The Supreme Court has today unanimously rejected a legal appeal by Marks & Spencer following a long-running dispute with its former landlord BNP Paribas.
The Court has judged that M&S was not entitled to claim back rent it paid to BNP Paribas for two months after it had vacated its head office at The Point in Paddington, London.
M&S had paid rent in advance for the full first quarter of the year, ending March 23 2012, but vacated the property in January. In July the previous year it had served a full break notice on BNP, and honoured the break premium payment when it left the store.
In May 2013 the High Court found in favour of M&S, a ruling that was later overturned prompting the retailer to go to the Supreme Court for today’s final decision.
Writing in Retail Week in 2013, commercial property solicitor Chris Alexander said the ruling had “opened the door” for former tenants to make similar claims over payments made after shops had been vacated.
The subsequent appeals have been keenly followed by commercial property observers, with today’s ruling likely to stand as a landmark moment in providing clarity over a long-disputed area of lease law.
Retailers have argued that landlords should be forced to reimburse tenants in circumstances where they have paid in advance on property they have since vacated.

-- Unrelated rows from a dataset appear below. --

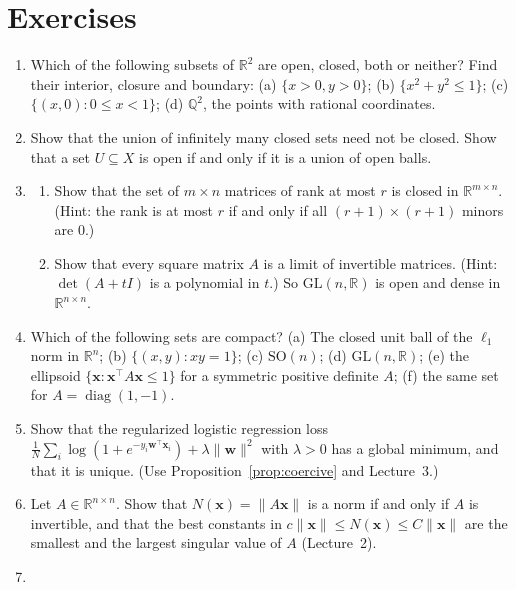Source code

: \documentclass[11pt]{article}
\newcommand{\norm}[1]{\lVert #1 \rVert}
\theoremstyle{definition}
\theoremstyle{plain}
\theoremstyle{remark}
\DeclareMathOperator{\diag}{diag}
\begin{document}
\section*{Exercises}
\begin{enumerate}[leftmargin=*]
    \item Which of the following subsets of $\mathbb{R}^2$ are open, closed, both or neither? Find their interior, closure and boundary: (a) $\{x > 0, y > 0\}$; (b) $\{x^2 + y^2 \leq 1\}$; (c) $\{(x, 0) : 0 \leq x < 1\}$; (d) $\mathbb{Q}^2$, the points with rational coordinates.
    \item Show that the union of infinitely many closed sets need not be closed. Show that a set $U \subseteq X$ is open if and only if it is a union of open balls.
    \item \begin{enumerate}[label=(\alph*)]
        \item Show that the set of $m \times n$ matrices of rank at most $r$ is closed in $\mathbb{R}^{m \times n}$. (Hint: the rank is at most $r$ if and only if all $(r + 1) \times (r + 1)$ minors are $0$.)
        \item Show that every square matrix $A$ is a limit of invertible matrices. (Hint: $\det(A + tI)$ is a polynomial in $t$.) So $\mathrm{GL}(n, \mathbb{R})$ is open and dense in $\mathbb{R}^{n \times n}$.
    \end{enumerate}
    \item Which of the following sets are compact? (a) The closed unit ball of the $\ell_1$ norm in $\mathbb{R}^n$; (b) $\{(x, y) : xy = 1\}$; (c) $\mathrm{SO}(n)$; (d) $\mathrm{GL}(n, \mathbb{R})$; (e) the ellipsoid $\{\mathbf{x} : \mathbf{x}^\top A\mathbf{x} \leq 1\}$ for a symmetric positive definite $A$; (f) the same set for $A = \diag(1, -1)$.
    \item Show that the regularized logistic regression loss $\frac{1}{N}\sum_i \log(1 + e^{-y_i\mathbf{w}^\top\mathbf{x}_i}) + \lambda\norm{\mathbf{w}}^2$ with $\lambda > 0$ has a global minimum, and that it is unique. (Use Proposition~\ref{prop:coercive} and Lecture~3.)
    \item Let $A \in \mathbb{R}^{n \times n}$. Show that $N(\mathbf{x}) = \norm{A\mathbf{x}}$ is a norm if and only if $A$ is invertible, and that the best constants in $c\norm{\mathbf{x}} \leq N(\mathbf{x}) \leq C\norm{\mathbf{x}}$ are the smallest and the largest singular value of $A$ (Lecture~2).
    \item \begin{enumerate}[label=(\alph*)]

\end{enumerate}
\end{enumerate}
\end{document}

However Jane Fox-Edwards of Allen & Overy, which represented BNP, said today’s decision had “firmly shut that door”.
Commenting on the case, Helen Wheddon, partner at Stevens & Bolton, said: “The Supreme Court has given a clear re-statement of the current law. Although the decision may appear harsh on tenants, landlords will be pleased that the courts will think long and hard before re-writing leases freely negotiated between the parties.”
A Marks & Spencer spokeswoman said: “We are naturally disappointed with the outcome but accept the decision. It wouldn’t be appropriate for us to comment further”.